BEGIN Supplied material
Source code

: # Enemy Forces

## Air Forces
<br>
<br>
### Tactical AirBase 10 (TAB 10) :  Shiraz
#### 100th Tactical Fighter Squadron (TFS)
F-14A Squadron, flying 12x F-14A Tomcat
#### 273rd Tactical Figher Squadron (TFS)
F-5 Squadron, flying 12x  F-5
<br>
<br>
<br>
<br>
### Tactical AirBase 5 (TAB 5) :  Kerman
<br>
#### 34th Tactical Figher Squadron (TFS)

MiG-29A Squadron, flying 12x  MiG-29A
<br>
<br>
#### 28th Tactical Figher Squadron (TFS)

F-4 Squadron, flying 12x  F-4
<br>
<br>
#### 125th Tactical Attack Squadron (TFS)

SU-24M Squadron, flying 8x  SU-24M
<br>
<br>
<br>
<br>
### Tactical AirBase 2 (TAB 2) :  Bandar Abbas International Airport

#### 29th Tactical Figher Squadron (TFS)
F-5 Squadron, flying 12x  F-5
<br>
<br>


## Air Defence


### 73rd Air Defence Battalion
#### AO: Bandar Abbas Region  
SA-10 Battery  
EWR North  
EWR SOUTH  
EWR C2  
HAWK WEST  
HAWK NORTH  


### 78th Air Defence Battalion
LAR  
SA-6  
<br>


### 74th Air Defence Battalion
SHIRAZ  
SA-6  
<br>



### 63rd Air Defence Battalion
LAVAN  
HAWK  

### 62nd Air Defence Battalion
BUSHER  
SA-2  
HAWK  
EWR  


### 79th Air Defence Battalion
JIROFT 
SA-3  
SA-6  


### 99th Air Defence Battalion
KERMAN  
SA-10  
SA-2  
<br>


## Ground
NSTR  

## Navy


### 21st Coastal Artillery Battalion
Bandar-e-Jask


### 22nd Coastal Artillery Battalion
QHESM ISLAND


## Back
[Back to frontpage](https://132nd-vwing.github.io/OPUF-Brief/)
END Supplied material
> **Brief**: Go through the entries above, and wherever a line holds the word "AirBase", copy that line.

> **Answer**:
### Tactical AirBase 10 (TAB 10) :  Shiraz
### Tactical AirBase 5 (TAB 5) :  Kerman
### Tactical AirBase 2 (TAB 2) :  Bandar Abbas International Airport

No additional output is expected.